For a more compact solution, I've defined the following function along with some explanations throughout the different steps:

def ndix_unique(x):
    """
    Returns an N-dimensional array of indices
    of the unique values in x
    ----------
    x: np.array
       Array with arbitrary dimensions
    Returns
    -------
    - 1D-array of sorted unique values
    - Array of arrays. Each array contains the indices where a
      given value in x is found
    """
    x_flat = x.ravel()
    ix_flat = np.argsort(x_flat)
    u, ix_u = np.unique(x_flat[ix_flat], return_index=True)
    ix_ndim = np.unravel_index(ix_flat, x.shape)
    ix_ndim = np.c_[ix_ndim] if x.ndim > 1 else ix_flat
    return u, np.split(ix_ndim, ix_u[1:])

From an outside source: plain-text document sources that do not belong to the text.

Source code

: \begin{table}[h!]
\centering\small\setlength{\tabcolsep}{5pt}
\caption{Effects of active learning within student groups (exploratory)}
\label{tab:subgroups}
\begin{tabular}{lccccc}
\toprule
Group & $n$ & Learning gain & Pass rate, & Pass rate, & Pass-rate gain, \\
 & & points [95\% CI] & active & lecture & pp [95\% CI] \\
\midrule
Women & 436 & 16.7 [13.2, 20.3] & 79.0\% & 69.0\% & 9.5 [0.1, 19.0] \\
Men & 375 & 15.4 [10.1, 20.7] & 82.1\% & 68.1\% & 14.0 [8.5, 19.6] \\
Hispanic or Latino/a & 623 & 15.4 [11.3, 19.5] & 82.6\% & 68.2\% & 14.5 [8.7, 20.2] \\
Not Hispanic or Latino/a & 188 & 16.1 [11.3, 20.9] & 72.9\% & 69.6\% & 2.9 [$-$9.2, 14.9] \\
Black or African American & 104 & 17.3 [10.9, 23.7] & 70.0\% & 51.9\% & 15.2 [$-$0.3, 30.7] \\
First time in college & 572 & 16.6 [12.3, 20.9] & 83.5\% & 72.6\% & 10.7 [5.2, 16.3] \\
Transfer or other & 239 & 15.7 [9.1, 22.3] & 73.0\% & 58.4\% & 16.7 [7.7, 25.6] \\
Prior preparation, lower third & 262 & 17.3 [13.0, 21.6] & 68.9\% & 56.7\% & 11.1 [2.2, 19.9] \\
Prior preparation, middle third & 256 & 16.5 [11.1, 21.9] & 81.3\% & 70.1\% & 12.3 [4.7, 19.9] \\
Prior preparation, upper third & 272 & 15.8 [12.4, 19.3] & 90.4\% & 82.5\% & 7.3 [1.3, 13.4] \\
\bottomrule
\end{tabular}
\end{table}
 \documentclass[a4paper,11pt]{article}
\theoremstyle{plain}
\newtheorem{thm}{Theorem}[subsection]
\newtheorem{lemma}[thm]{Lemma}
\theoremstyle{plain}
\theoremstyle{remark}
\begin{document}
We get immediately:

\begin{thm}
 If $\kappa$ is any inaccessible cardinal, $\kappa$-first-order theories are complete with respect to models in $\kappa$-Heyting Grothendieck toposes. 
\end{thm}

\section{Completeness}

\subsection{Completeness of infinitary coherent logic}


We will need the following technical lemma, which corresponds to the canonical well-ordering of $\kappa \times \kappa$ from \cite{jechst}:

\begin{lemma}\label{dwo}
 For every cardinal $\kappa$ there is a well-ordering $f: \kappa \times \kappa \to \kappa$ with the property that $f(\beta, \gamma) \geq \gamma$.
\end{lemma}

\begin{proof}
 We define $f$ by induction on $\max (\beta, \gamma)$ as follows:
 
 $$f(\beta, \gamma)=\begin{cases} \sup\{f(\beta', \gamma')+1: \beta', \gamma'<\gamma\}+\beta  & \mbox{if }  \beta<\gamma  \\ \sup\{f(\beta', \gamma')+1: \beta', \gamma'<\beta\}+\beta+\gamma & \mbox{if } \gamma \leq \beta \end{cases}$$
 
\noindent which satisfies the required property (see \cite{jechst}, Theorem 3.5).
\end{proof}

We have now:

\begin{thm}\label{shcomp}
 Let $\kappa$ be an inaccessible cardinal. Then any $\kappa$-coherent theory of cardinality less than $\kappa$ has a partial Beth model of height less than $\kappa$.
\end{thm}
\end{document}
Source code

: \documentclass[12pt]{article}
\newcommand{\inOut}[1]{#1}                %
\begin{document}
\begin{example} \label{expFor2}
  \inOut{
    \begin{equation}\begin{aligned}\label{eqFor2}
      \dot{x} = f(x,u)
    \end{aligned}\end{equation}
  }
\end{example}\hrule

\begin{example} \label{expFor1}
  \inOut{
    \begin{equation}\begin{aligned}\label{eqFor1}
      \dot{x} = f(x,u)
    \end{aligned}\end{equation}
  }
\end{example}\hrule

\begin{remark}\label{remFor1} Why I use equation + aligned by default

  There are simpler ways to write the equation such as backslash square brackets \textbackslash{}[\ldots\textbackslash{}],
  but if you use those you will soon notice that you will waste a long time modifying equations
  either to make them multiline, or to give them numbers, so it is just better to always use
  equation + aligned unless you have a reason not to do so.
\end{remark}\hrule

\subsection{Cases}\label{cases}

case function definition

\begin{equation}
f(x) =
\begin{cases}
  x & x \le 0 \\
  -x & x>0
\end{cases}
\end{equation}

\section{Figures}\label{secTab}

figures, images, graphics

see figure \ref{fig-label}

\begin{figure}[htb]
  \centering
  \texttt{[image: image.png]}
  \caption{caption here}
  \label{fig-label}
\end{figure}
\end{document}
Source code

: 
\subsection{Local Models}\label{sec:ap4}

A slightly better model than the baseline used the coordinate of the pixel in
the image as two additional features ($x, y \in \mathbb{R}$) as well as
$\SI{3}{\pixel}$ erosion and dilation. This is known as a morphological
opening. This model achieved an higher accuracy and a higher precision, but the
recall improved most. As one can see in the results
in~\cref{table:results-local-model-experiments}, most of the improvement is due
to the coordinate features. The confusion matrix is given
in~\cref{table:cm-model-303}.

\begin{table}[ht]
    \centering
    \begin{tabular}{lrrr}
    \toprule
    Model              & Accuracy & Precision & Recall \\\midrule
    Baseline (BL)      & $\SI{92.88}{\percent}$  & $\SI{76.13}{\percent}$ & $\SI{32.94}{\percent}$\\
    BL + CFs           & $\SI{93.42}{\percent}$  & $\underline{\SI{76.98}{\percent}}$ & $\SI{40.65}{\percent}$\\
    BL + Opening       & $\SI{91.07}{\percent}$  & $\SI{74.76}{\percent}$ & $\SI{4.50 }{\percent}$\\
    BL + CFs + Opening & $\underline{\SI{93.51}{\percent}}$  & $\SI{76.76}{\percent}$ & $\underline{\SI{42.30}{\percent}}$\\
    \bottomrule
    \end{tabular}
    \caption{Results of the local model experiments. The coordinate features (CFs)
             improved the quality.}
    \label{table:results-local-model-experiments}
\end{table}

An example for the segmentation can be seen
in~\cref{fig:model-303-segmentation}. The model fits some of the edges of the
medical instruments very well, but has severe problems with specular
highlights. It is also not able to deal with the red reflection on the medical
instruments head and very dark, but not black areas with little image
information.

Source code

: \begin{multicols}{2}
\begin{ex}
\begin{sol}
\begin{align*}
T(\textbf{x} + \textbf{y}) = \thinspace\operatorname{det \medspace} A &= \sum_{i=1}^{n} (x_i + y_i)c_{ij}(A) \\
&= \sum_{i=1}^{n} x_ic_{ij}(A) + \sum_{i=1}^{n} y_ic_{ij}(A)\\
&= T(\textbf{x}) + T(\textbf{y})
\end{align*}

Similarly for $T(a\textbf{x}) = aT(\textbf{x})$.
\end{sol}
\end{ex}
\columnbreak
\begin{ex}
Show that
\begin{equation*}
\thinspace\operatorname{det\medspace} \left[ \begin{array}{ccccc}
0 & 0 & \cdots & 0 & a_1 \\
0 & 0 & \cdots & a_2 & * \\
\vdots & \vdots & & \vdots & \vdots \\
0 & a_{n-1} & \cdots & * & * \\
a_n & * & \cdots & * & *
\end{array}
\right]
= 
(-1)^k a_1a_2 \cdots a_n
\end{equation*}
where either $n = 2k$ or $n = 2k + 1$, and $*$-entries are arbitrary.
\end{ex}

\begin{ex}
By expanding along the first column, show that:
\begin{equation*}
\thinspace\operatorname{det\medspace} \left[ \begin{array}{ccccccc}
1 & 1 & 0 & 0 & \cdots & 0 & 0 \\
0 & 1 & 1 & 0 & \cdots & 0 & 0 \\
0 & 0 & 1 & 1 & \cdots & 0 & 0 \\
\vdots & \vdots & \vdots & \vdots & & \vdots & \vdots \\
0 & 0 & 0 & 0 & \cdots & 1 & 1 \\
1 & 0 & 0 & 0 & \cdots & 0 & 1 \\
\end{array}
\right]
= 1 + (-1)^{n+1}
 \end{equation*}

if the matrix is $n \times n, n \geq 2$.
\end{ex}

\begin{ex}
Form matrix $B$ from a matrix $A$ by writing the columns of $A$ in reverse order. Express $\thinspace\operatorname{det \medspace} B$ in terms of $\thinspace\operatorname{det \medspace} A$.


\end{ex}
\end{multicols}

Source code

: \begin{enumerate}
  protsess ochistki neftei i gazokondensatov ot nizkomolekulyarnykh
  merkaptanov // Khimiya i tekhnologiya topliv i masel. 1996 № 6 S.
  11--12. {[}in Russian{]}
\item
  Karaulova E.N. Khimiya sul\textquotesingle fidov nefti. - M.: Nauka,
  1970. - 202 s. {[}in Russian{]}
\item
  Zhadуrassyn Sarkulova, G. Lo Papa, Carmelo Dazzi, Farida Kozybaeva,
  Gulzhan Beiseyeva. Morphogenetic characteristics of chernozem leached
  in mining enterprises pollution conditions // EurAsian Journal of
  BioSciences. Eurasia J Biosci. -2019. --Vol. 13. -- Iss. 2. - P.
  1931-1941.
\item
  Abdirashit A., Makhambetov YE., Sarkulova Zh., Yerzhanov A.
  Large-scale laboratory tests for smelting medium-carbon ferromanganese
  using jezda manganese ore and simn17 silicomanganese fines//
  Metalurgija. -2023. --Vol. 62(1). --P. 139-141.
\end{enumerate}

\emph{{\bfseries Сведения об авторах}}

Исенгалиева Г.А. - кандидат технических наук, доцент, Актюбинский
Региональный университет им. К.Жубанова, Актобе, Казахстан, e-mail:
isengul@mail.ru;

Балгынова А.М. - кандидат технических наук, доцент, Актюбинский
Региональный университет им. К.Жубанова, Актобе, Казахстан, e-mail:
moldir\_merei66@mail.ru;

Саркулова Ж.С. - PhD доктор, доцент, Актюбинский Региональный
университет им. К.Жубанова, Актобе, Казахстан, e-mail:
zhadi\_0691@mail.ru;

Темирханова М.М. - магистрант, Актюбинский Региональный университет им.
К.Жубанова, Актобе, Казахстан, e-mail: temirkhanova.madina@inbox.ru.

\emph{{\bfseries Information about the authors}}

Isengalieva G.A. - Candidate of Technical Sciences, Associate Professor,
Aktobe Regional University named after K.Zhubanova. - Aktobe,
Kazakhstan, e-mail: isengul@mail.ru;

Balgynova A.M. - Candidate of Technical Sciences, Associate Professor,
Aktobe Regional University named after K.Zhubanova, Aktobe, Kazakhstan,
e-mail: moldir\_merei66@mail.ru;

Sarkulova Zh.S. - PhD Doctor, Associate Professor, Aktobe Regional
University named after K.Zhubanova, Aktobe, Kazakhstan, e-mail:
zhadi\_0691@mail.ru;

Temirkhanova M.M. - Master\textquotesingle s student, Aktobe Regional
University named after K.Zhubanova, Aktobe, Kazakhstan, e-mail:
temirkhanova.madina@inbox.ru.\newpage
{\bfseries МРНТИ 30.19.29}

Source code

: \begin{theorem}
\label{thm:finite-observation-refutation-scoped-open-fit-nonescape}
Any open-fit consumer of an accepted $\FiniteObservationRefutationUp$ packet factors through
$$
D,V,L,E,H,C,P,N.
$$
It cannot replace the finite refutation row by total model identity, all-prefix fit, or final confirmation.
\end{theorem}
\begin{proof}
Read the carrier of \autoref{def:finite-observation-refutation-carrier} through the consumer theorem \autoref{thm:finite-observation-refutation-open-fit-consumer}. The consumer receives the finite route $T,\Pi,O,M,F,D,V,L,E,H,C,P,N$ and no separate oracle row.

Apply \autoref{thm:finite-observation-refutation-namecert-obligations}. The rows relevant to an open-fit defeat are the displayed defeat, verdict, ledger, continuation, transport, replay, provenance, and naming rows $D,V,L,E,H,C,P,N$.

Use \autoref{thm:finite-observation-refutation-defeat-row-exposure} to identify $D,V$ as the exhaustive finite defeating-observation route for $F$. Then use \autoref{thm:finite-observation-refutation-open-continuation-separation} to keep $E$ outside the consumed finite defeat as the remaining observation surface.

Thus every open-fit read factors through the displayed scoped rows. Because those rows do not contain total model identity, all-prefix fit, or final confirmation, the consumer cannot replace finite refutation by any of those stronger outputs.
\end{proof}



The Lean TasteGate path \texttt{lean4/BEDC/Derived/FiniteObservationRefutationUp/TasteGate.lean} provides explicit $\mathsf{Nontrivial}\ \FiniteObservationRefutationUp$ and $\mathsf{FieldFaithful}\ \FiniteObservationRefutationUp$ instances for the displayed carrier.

Checking with the array from the question -

a = np.array([[1, 0, 1],[2, 2, 0]])

vals, ixs = ndix_unique(a)

print(vals)
array([0, 1, 2])

print(ixs)
[array([[0, 1],
        [1, 2]]), 
 array([[0, 0],
        [0, 2]]), 
 array([[1, 0],
        [1, 1]])]

Lets try with this other case:

a = np.array([[1,1,4],[2,2,1],[3,3,1]])

vals, ixs = ndix_unique(a)

print(vals)
array([1, 2, 3, 4])

print(ixs)
array([array([[0, 0],
              [0, 1],
              [1, 2],
              [2, 2]]),
       array([[1, 0],
              [1, 1]]), 
       array([[2, 0],
              [2, 1]]),
       array([[0, 2]])], dtype=object)

For a 1D array:

a = np.array([1,5,4,3,3])

vals, ixs = ndix_unique(a)

print(vals)
array([1, 3, 4, 5])

print(ixs)
array([array([0]), array([3, 4]), array([2]), array([1])], dtype=object)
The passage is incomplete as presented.